Un pays à la retraite

La chose est d’autant plus spectaculaire que, parallèlement, le pays vieillit beaucoup plus vite que prévu. On comptait 13 % de plus de 60 ans il y a dix ans. 18,7 % aujourd’hui. Et on n’a encore rien vu ! D’ici une douzaine d’années, un Chinois sur trois devrait avoir passé les 60 ans.

Moins de bébés, plus de vieux : la population devrait décliner dès 2029, c’est-à-dire demain. À ce rythme, à la fin du siècle, la Chine ne compterait plus que la moitié de sa population actuelle.

Le changement est spectaculaire, et il est relativement rapide. Les enfants du baby-boom atteignent l’âge de la retraite. Les conséquences sont importantes et si l’on compare avec le Japon voisin, elles sont connues d’avance : les frais de santé explosent ; le rapport entre actifs et inactifs se dégrade ; le dynamisme de l’économie ralentit ; la croissance s’affaiblit.

Même si elle dispose encore d’importants réservoirs de main-d’œuvre dans ses campagnes, même si elle gagne en productivité, les faits sont les faits. La Chine devrait perdre 20 % de ses travailleurs d’ici le milieu du siècle. Et contrairement à l’Europe, il est peu probable qu’elle les remplace par des migrants.

Enfin, au-delà des chiffres, il y a la psychologie collective et ses effets politiques. Un gouvernement contraint de reculer l’âge de la retraite se rend rarement populaire. Un pays qui vieillit voit baisser son ardeur belliqueuse.

Il n’y a pas que les bébés !

Chaque année, le Lowy Institute, un cercle australien de sensibilité conservatrice, établit son « Asia Power Index ». Il s’agit de l’indice de la puissance des pays asiatiques. Cette puissance est définie comme la capacité d’un État à diriger ou à influencer le comportement d’autres États ou d’acteurs non étatiques. Et aussi sa capacité à peser sur le cours des événements internationaux.

L’Asia Power Index cherche à mesurer comment les pays de la région façonnent leur environnement extérieur ou jusqu’à quel point ils le subissent. Or, selon l’édition 2021, l’influence de la Chine décline, tandis que celle des États-Unis repart à la hausse. La capacité militaire ou économique progresse encore. Mais l’influence diplomatique et culturelle marque le pas. La Chine séduit moins et inquiète davantage.

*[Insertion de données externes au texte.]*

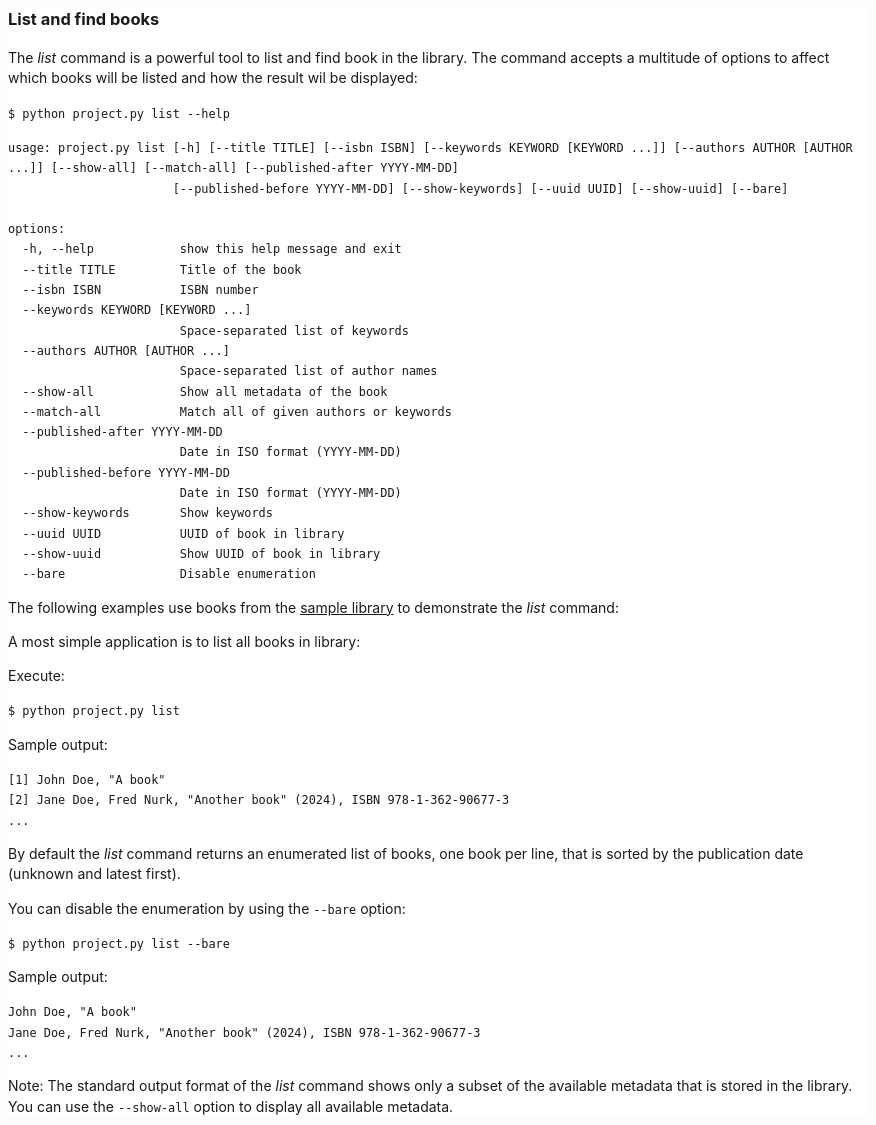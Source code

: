 ### List and find books

The *list* command is a powerful tool to list and find book in the library. The command accepts a multitude of options to affect which books will be listed and how the result wil be displayed:

```console
$ python project.py list --help     
```

```console
usage: project.py list [-h] [--title TITLE] [--isbn ISBN] [--keywords KEYWORD [KEYWORD ...]] [--authors AUTHOR [AUTHOR ...]] [--show-all] [--match-all] [--published-after YYYY-MM-DD]
                       [--published-before YYYY-MM-DD] [--show-keywords] [--uuid UUID] [--show-uuid] [--bare]

options:
  -h, --help            show this help message and exit
  --title TITLE         Title of the book
  --isbn ISBN           ISBN number
  --keywords KEYWORD [KEYWORD ...]
                        Space-separated list of keywords
  --authors AUTHOR [AUTHOR ...]
                        Space-separated list of author names
  --show-all            Show all metadata of the book
  --match-all           Match all of given authors or keywords
  --published-after YYYY-MM-DD
                        Date in ISO format (YYYY-MM-DD)
  --published-before YYYY-MM-DD
                        Date in ISO format (YYYY-MM-DD)
  --show-keywords       Show keywords
  --uuid UUID           UUID of book in library
  --show-uuid           Show UUID of book in library
  --bare                Disable enumeration
``` 

The following examples use books from the [sample library](#import-a-library-file) to demonstrate the *list* command:

A most simple application is to list all books in library:

Execute:
```console
$ python project.py list
```
Sample output:
```console
[1] John Doe, "A book"
[2] Jane Doe, Fred Nurk, "Another book" (2024), ISBN 978-1-362-90677-3
...
```

By default the *list* command returns an enumerated list of books, one book per line, that is sorted by the publication date (unknown and latest first).

You can disable the enumeration by using the `--bare` option:
```console
$ python project.py list --bare
```
Sample output:
```console
John Doe, "A book"
Jane Doe, Fred Nurk, "Another book" (2024), ISBN 978-1-362-90677-3
...
```
Note: The standard output format of the *list* command shows only a subset of the available metadata that is stored in the library. You can use the ```--show-all``` option to display all available metadata.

L’un des indices de cette fragilisation, c’est la relation sino-africaine, ce que d’aucuns appellent le « Chinafrique ». Elle demeure très puissante. D’ailleurs, Pékin a fait du vaccin anti-Covid un nouveau levier diplomatique. Mais sur le terrain, dans de nombreux pays, la population est revenue de bien des enthousiasmes initiaux. L’heure de la fin des illusions a sonné. Un point d’interrogation ponctue désormais les promesses. Un indice : le gouvernement chinois lui-même veut remplacer les belles intentions et les grands chantiers d’infrastructure par de « petits projets ».

Xi, l’homme pressé

Vous me direz : l’économie va très bien. Oui, mais il y a… des mais ! Le surendettement du géant de l’immobilier Evergrande menace de ruiner des milliers et des milliers de personnes et d’ébranler la stabilité de l’économie, comme la faillite de Lehman Brothers aux États-Unis en 2008. L’incroyable réseau géant de lignes à grande vitesse n’est pas rentable. Les défis climatiques et écologiques sont nombreux. Tendanciellement, la croissance ralentit, les salaires augmentent, et les entreprises occidentales cherchent désormais des pays où l’on fabrique moins cher.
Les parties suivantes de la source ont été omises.